Task directions
State the count of lines in this material that hold the string "wiki" and add nothing.

Information
■ ■ ■ ■ ■ ■ ■

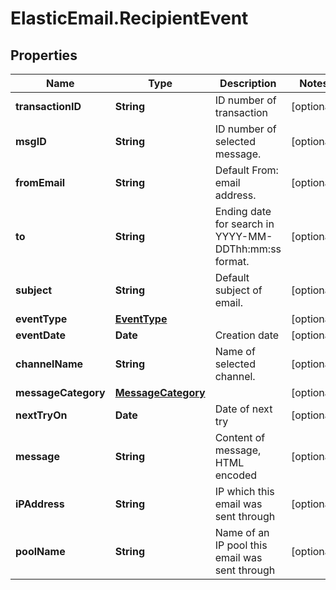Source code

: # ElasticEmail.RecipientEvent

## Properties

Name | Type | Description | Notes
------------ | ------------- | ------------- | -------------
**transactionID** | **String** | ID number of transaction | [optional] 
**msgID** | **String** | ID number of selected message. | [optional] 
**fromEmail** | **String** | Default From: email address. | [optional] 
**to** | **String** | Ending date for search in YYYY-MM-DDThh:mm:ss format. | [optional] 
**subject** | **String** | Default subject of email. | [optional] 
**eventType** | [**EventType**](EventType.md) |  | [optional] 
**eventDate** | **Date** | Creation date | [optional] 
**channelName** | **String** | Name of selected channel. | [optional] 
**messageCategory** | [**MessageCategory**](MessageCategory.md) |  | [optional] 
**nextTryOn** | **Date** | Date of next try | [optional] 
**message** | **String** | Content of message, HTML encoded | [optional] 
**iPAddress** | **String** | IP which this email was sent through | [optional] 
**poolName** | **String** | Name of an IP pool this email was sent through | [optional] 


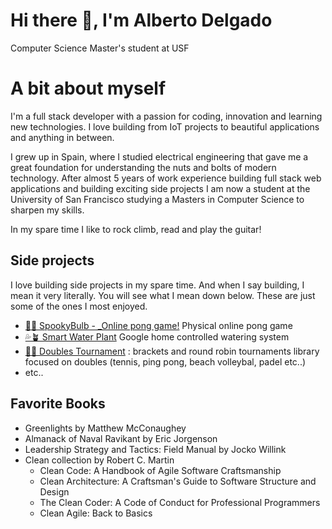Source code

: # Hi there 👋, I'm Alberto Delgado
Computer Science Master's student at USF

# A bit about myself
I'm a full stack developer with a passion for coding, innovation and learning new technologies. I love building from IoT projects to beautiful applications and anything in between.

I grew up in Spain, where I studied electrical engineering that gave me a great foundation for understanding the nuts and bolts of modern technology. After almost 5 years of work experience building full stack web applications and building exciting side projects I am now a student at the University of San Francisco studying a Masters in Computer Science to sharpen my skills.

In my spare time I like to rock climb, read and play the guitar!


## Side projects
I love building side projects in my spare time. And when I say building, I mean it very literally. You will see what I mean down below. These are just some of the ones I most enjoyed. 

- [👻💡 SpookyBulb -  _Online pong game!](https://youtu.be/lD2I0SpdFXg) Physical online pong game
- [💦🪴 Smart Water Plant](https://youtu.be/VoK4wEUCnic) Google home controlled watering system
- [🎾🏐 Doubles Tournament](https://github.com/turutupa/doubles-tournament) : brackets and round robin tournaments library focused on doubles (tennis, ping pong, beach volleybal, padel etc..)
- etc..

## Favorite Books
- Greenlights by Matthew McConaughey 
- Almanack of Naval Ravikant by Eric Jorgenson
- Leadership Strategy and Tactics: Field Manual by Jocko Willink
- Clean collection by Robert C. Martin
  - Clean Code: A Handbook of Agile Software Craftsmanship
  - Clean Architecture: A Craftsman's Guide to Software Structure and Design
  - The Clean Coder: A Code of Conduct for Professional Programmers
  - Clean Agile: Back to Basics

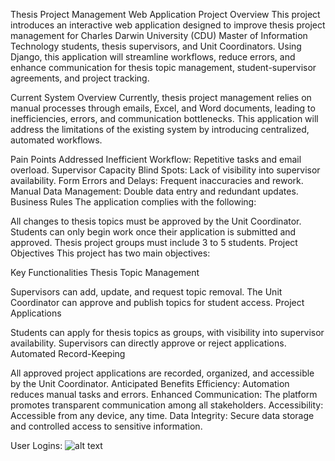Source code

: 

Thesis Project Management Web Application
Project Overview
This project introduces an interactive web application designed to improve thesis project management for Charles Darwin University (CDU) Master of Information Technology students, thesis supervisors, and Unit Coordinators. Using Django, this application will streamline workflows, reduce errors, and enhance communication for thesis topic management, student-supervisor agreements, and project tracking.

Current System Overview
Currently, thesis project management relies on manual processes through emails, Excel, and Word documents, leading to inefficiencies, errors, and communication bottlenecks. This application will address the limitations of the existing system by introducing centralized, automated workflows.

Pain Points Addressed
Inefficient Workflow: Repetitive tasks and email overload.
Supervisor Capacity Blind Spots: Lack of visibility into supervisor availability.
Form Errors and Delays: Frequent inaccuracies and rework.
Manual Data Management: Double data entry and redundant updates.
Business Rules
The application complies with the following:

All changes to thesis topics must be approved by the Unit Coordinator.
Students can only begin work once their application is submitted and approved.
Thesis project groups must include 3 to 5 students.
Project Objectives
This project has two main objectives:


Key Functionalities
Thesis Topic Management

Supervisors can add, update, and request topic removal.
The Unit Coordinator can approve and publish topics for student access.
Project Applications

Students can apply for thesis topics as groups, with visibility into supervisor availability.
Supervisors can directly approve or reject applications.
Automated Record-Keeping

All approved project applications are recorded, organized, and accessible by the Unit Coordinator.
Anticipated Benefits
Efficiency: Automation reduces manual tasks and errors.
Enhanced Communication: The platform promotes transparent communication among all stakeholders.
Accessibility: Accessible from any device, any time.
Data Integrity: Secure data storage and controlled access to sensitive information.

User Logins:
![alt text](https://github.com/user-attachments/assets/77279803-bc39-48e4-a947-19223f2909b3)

■ ■ ■ ■ ■ ■ ■

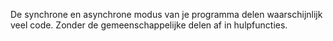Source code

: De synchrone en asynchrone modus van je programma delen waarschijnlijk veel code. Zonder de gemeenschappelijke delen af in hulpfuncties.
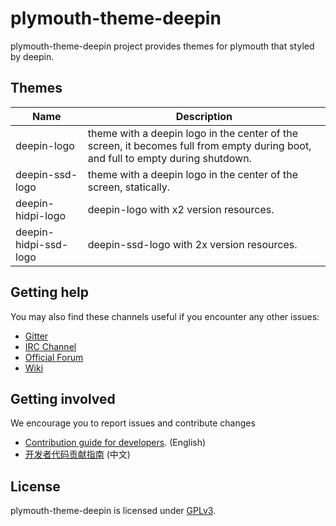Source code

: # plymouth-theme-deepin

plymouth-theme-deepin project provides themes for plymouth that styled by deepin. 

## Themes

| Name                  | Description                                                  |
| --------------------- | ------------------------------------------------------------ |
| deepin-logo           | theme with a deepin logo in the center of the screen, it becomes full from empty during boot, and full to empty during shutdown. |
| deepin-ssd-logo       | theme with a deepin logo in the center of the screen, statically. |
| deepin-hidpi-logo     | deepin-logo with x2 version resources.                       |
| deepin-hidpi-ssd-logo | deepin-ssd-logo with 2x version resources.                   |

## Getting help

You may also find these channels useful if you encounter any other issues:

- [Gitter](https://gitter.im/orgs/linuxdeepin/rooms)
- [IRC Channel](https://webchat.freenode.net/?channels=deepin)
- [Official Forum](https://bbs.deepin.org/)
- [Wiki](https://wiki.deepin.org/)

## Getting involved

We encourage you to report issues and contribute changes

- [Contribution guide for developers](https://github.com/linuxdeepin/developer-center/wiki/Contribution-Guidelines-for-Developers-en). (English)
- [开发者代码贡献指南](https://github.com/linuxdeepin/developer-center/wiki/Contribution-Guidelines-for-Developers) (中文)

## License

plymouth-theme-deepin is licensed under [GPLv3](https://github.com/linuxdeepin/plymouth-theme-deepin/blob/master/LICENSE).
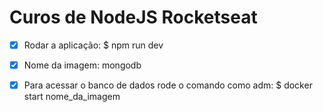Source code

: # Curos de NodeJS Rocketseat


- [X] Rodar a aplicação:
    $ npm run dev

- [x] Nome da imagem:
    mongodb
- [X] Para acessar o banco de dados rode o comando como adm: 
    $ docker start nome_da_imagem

■ ■ ■ ■ ■ ■ ■

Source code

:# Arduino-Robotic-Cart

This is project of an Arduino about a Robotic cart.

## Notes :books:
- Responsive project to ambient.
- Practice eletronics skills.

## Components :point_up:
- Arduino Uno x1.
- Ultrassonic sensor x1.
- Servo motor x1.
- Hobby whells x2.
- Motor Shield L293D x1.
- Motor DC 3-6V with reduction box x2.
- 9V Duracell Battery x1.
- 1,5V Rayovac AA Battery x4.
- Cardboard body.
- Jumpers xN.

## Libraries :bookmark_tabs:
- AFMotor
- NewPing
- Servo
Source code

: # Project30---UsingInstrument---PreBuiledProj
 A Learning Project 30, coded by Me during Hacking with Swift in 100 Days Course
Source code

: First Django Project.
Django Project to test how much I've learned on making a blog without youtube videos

■ ■ ■ ■ ■ ■ ■

Written solution
3